** DATASET follows **

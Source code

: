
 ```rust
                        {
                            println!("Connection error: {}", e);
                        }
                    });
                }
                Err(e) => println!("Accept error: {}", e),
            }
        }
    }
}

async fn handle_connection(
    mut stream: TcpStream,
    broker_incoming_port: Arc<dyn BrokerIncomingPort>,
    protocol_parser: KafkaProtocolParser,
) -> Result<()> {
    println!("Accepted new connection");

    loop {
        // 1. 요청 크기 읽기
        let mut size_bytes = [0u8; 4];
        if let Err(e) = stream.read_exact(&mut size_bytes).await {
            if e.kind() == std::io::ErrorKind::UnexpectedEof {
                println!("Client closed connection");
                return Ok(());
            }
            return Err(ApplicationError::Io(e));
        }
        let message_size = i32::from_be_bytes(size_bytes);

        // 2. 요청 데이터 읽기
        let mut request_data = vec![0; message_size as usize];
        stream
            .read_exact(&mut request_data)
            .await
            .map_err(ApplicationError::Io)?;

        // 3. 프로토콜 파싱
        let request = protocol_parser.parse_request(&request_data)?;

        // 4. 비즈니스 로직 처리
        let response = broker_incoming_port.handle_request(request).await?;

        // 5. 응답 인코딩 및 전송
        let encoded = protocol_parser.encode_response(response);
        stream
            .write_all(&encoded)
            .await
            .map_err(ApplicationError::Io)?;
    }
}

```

** End of DATASET **

**WHAT YOU SHOULD DO:**
Nothing should be changed: write out all of the data as is.

**WRITTEN SOLUTION:**
Source code

:
 ```rust
                        {
                            println!("Connection error: {}", e);
                        }
                    });
                }
                Err(e) => println!("Accept error: {}", e),
            }
        }
    }
}

async fn handle_connection(
    mut stream: TcpStream,
    broker_incoming_port: Arc<dyn BrokerIncomingPort>,
    protocol_parser: KafkaProtocolParser,
) -> Result<()> {
    println!("Accepted new connection");

    loop {
        // 1. 요청 크기 읽기
        let mut size_bytes = [0u8; 4];
        if let Err(e) = stream.read_exact(&mut size_bytes).await {
            if e.kind() == std::io::ErrorKind::UnexpectedEof {
                println!("Client closed connection");
                return Ok(());
            }
            return Err(ApplicationError::Io(e));
        }
        let message_size = i32::from_be_bytes(size_bytes);

        // 2. 요청 데이터 읽기
        let mut request_data = vec![0; message_size as usize];
        stream
            .read_exact(&mut request_data)
            .await
            .map_err(ApplicationError::Io)?;

        // 3. 프로토콜 파싱
        let request = protocol_parser.parse_request(&request_data)?;

        // 4. 비즈니스 로직 처리
        let response = broker_incoming_port.handle_request(request).await?;

        // 5. 응답 인코딩 및 전송
        let encoded = protocol_parser.encode_response(response);
        stream
            .write_all(&encoded)
            .await
            .map_err(ApplicationError::Io)?;
    }
}

```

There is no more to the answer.